How to complete this task —
Print, in exact form, the lines below from the one containing "### Features" through the one containing "it by running", and omit all others.
**** Records shown ****
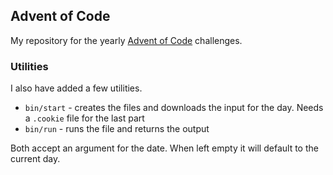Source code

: ## Advent of Code

My repository for the yearly [Advent of Code](http://adventofcode.com/) challenges.

### Utilities

I also have added a few utilities.

- `bin/start` - creates the files and downloads the input for the day. Needs a `.cookie` file for the last part
- `bin/run` - runs the file and returns the output

Both accept an argument for the date. When left empty it will default to the current day.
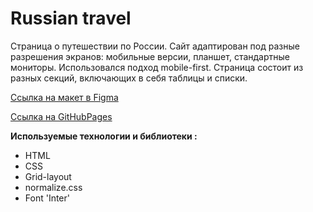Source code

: # Russian travel

Страница о путешествии по России.
Сайт адаптирован под разные разрешения экранов: мобильные версии, планшет, стандартные мониторы. Использовался подход mobile-first. Страница состоит из разных секций, включающих в себя таблицы и списки.

[Ссылка на макет в Figma](https://www.figma.com/file/5S2WSbEFL6awjVWJ0NWL8Q/Sprint-3_-Russia-_-desktop-%2B-mobile?node-id=28503%3A0)

[Ссылка на GitHubPages](https://mslp.github.io/russian-travel/)

**Используемые технологии и библиотеки :**

* HTML
* CSS
* Grid-layout
* normalize.css
* Font 'Inter'
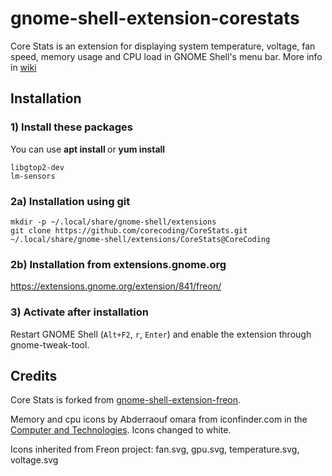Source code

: gnome-shell-extension-corestats
====================================

Core Stats is an extension for displaying system temperature, voltage, fan speed, memory usage and CPU load in GNOME Shell's menu bar. More info in [wiki](https://github.com/corecoding/CoreStats/wiki)

## Installation

### 1) Install these packages
You can use **apt install <package>** or **yum install <package>**

    libgtop2-dev
    lm-sensors

### 2a) Installation using git

    mkdir -p ~/.local/share/gnome-shell/extensions
    git clone https://github.com/corecoding/CoreStats.git ~/.local/share/gnome-shell/extensions/CoreStats@CoreCoding

### 2b) Installation from extensions.gnome.org

https://extensions.gnome.org/extension/841/freon/

### 3) Activate after installation

Restart GNOME Shell (`Alt+F2`, `r`, `Enter`) and enable the extension through gnome-tweak-tool.

## Credits
Core Stats is forked from [gnome-shell-extension-freon](https://github.com/UshakovVasilii/gnome-shell-extension-freon).

Memory and cpu icons by Abderraouf omara from iconfinder.com in the [Computer and Technologies](https://www.iconfinder.com/iconsets/computer-and-technologies-1). Icons changed to white.

Icons inherited from Freon project: fan.svg, gpu.svg, temperature.svg, voltage.svg
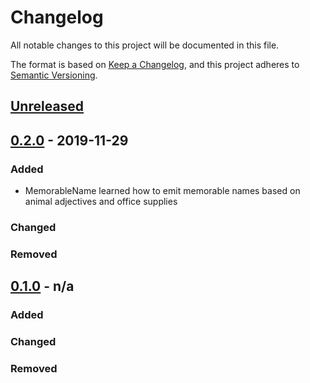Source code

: # Changelog

All notable changes to this project will be documented in this file.

The format is based on [Keep a Changelog](https://keepachangelog.com/en/1.0.0/),
and this project adheres to [Semantic Versioning](https://semver.org/spec/v2.0.0.html).

## [Unreleased]

## [0.2.0] - 2019-11-29

### Added
- MemorableName learned how to emit memorable names based on animal adjectives
and office supplies

### Changed

### Removed

## [0.1.0] - n/a

### Added

### Changed

### Removed

[Unreleased]: https://github.com/dogonthehorizon/togglemon/compare/v0.2.0...HEAD
[0.2.0]: https://github.com/dogonthehorizon/togglemon/compare/v0.1.0...v0.2.0
[0.1.0]: https://github.com/dogonthehorizon/togglemon/releases/tag/v0.1.0
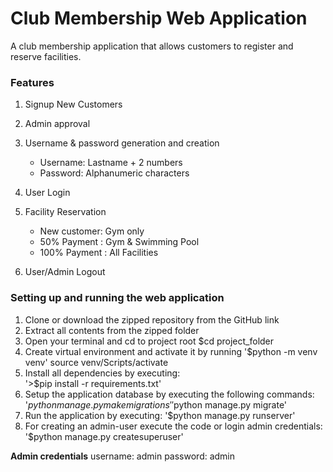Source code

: # Club Membership Web Application

A club membership application that allows customers to register and reserve facilities. 


### Features

1. Signup New Customers
2. Admin approval
3. Username & password generation and creation
   - Username: Lastname + 2 numbers
   - Password: Alphanumeric characters

4. User Login
5. Facility Reservation
   - New customer: Gym only
   - 50% Payment : Gym & Swimming Pool
   - 100% Payment : All Facilities
6. User/Admin Logout

### Setting up and running the web application

1.	Clone or download the zipped repository from the GitHub link
2.	Extract all contents from the zipped folder
3.	Open your terminal and cd to project root $cd project_folder
4.	Create virtual environment and activate it by running
   	'$python -m venv venv'
source venv/Scripts/activate
5.	Install all dependencies by executing:  
'>$pip install -r requirements.txt'
6.	Setup the application database by executing the following commands:
'$python manage.py makemigrations'
'$python manage.py migrate'
9.	Run the application by executing: 
'$python manage.py runserver'
10.	For creating an admin-user execute the code or login admin credentials: 
'$python manage.py createsuperuser'

**Admin credentials**
username: admin
password: admin 

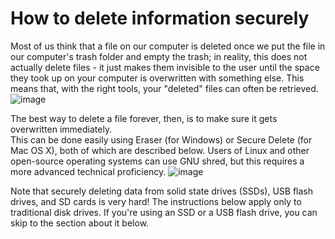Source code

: [Title]: # (Comment supprimer des informations de manière sûre ?)
[Order]: # (0)

# How to delete information securely

Most of us think that a file on our computer is deleted once we put the file in our computer's trash folder and empty the trash; in reality, this does not actually delete files - it just makes them invisible to the user until the space they took up on your computer is overwritten with something else. This means that, with the right tools, your "deleted" files can often be retrieved.
![image](deleting1.png)

The best way to delete a file forever, then, is to make sure it gets overwritten immediately.  
This can be done easily using Eraser (for Windows) or Secure Delete (for Mac OS X), both of which are described below. Users of Linux and other open-source operating systems can use GNU shred, but this requires a more advanced technical proficiency.
![image](deleting2.png)

Note that securely deleting data from solid state drives (SSDs), USB flash drives, and SD cards is very hard! The instructions below apply only to traditional disk drives. If you're using an SSD or a USB flash drive, you can skip to the section about it below.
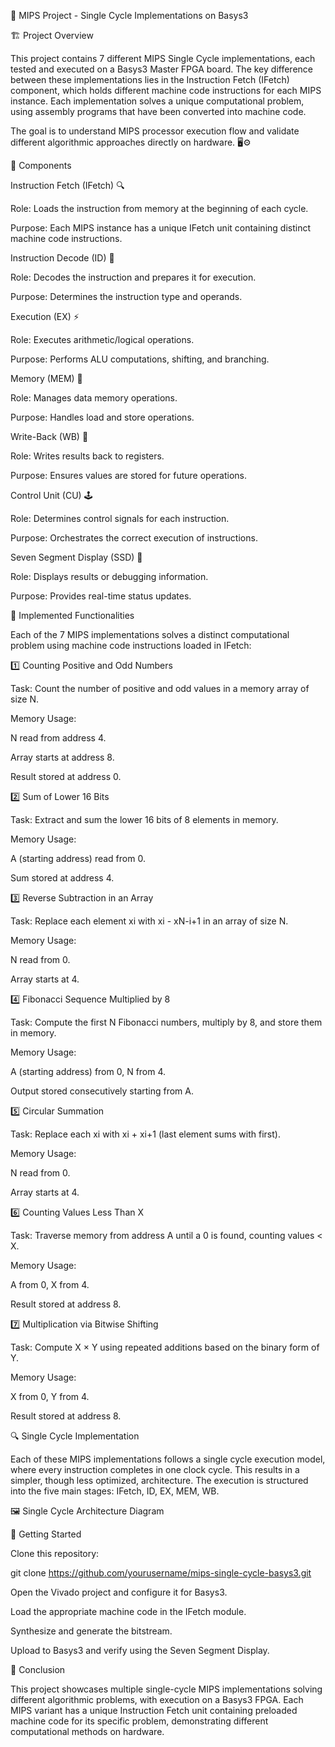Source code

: 🚀 MIPS Project - Single Cycle Implementations on Basys3

🏗️ Project Overview

This project contains 7 different MIPS Single Cycle implementations, each tested and executed on a Basys3 Master FPGA board. The key difference between these implementations lies in the Instruction Fetch (IFetch) component, which holds different machine code instructions for each MIPS instance. Each implementation solves a unique computational problem, using assembly programs that have been converted into machine code.

The goal is to understand MIPS processor execution flow and validate different algorithmic approaches directly on hardware. 🖥️⚙️

🌟 Components

Instruction Fetch (IFetch) 🔍

Role: Loads the instruction from memory at the beginning of each cycle.

Purpose: Each MIPS instance has a unique IFetch unit containing distinct machine code instructions.

Instruction Decode (ID) 📜

Role: Decodes the instruction and prepares it for execution.

Purpose: Determines the instruction type and operands.

Execution (EX) ⚡

Role: Executes arithmetic/logical operations.

Purpose: Performs ALU computations, shifting, and branching.

Memory (MEM) 🧠

Role: Manages data memory operations.

Purpose: Handles load and store operations.

Write-Back (WB) 💾

Role: Writes results back to registers.

Purpose: Ensures values are stored for future operations.

Control Unit (CU) 🕹️

Role: Determines control signals for each instruction.

Purpose: Orchestrates the correct execution of instructions.

Seven Segment Display (SSD) 🔢

Role: Displays results or debugging information.

Purpose: Provides real-time status updates.

🔧 Implemented Functionalities

Each of the 7 MIPS implementations solves a distinct computational problem using machine code instructions loaded in IFetch:

1️⃣ Counting Positive and Odd Numbers

Task: Count the number of positive and odd values in a memory array of size N.

Memory Usage:

N read from address 4.

Array starts at address 8.

Result stored at address 0.

2️⃣ Sum of Lower 16 Bits

Task: Extract and sum the lower 16 bits of 8 elements in memory.

Memory Usage:

A (starting address) read from 0.

Sum stored at address 4.

3️⃣ Reverse Subtraction in an Array

Task: Replace each element xi with xi - xN-i+1 in an array of size N.

Memory Usage:

N read from 0.

Array starts at 4.

4️⃣ Fibonacci Sequence Multiplied by 8

Task: Compute the first N Fibonacci numbers, multiply by 8, and store them in memory.

Memory Usage:

A (starting address) from 0, N from 4.

Output stored consecutively starting from A.

5️⃣ Circular Summation

Task: Replace each xi with xi + xi+1 (last element sums with first).

Memory Usage:

N read from 0.

Array starts at 4.

6️⃣ Counting Values Less Than X

Task: Traverse memory from address A until a 0 is found, counting values < X.

Memory Usage:

A from 0, X from 4.

Result stored at address 8.

7️⃣ Multiplication via Bitwise Shifting

Task: Compute X × Y using repeated additions based on the binary form of Y.

Memory Usage:

X from 0, Y from 4.

Result stored at address 8.

🔍 Single Cycle Implementation

Each of these MIPS implementations follows a single cycle execution model, where every instruction completes in one clock cycle. This results in a simpler, though less optimized, architecture. The execution is structured into the five main stages: IFetch, ID, EX, MEM, WB.

🖼️ Single Cycle Architecture Diagram



🚀 Getting Started

Clone this repository:

git clone https://github.com/yourusername/mips-single-cycle-basys3.git

Open the Vivado project and configure it for Basys3.

Load the appropriate machine code in the IFetch module.

Synthesize and generate the bitstream.

Upload to Basys3 and verify using the Seven Segment Display.

📜 Conclusion

This project showcases multiple single-cycle MIPS implementations solving different algorithmic problems, with execution on a Basys3 FPGA. Each MIPS variant has a unique Instruction Fetch unit containing preloaded machine code for its specific problem, demonstrating different computational methods on hardware.
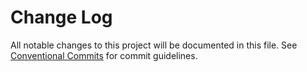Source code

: # Change Log

All notable changes to this project will be documented in this file.
See [Conventional Commits](https://conventionalcommits.org) for commit guidelines.


[Unreleased]: https://github.com/jota-one/drosse-ui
****
Result of this task —
### Features

1. Signup New Customers
2. Admin approval
3. Username & password generation and creation
   - Username: Lastname + 2 numbers
   - Password: Alphanumeric characters

4. User Login
5. Facility Reservation
   - New customer: Gym only
   - 50% Payment : Gym & Swimming Pool
   - 100% Payment : All Facilities
6. User/Admin Logout

### Setting up and running the web application

1.	Clone or download the zipped repository from the GitHub link
2.	Extract all contents from the zipped folder
3.	Open your terminal and cd to project root $cd project_folder
4.	Create virtual environment and activate it by running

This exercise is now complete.